It was a prisoner-of-war camp (he was a captured French soldier), and he died in 1992 (Messiaen, Copland, Bernstein -- bad year for composers). There's more to the story, too.

When his unit was captured, he was carrying a pillowcase full of papers. When the Germans tried to take it from him he fought for it so hard that the Germans had to beat him into unconsciousness to get it from him. Thinking they had captured some important dispatches or other items of intelligence value, they dumped the pillowcase onto a table, and out fell scores by Mozart, Beethoven, Bach ...

I'm not a historian, so I won't offer any opinion as to the truth/factfullness of the story, but it is a great story about one of my favorite composers.

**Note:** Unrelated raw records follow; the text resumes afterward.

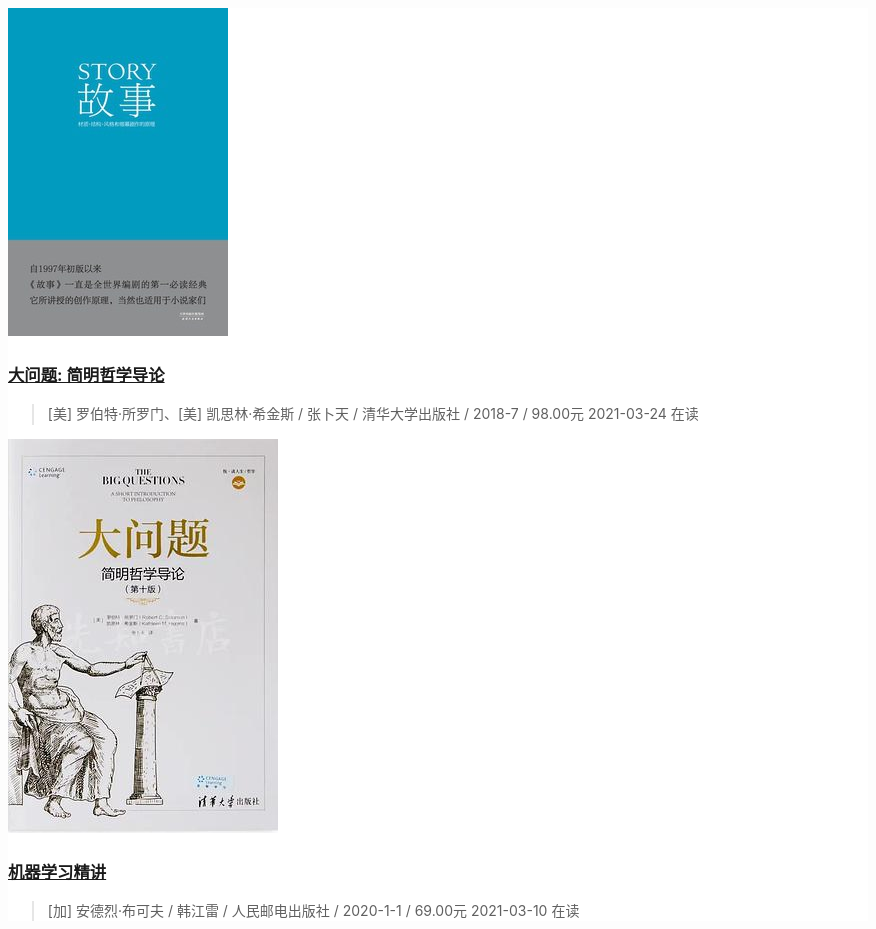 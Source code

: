 ![](html_在读\s27598249.jpg)


### [大问题: 简明哲学导论](https://book.douban.com/subject/30176572/) 
> [美] 罗伯特·所罗门、[美] 凯思林·希金斯 / 张卜天 / 清华大学出版社 / 2018-7 / 98.00元
> 2021-03-24 在读

![](html_在读\s33923794.jpg)


### [机器学习精讲](https://book.douban.com/subject/34909775/) 
> [加] 安德烈·布可夫 / 韩江雷 / 人民邮电出版社 / 2020-1-1 / 69.00元
> 2021-03-10 在读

date: Thu, 22 Mar 2007 09:53:36 -0400
from: David Goldberg <[EMAIL PROTECTED]>
subject: Re: [Hornlist] Bernhard Heiden

Inspired by Mara's original question, I wondered if the French composer Olivier Messiaen is Jewish. Messiaen was interned in a Nazi concentration camp in 1940 and while there, he composed a quartet for the four instruments that were available to him, these being a piano, violin, clarinet, and a cello with only three strings. You could say that this quartet is painful and deep. The quartet was performed in the camp for the inmates and prison guards. What a moment that must have been. In any case Messiaen, still living I think, is Christian, and was captured as a French soldier. For what it is worth, that's all interesting in the story of this very unlikely case of a composition, at least.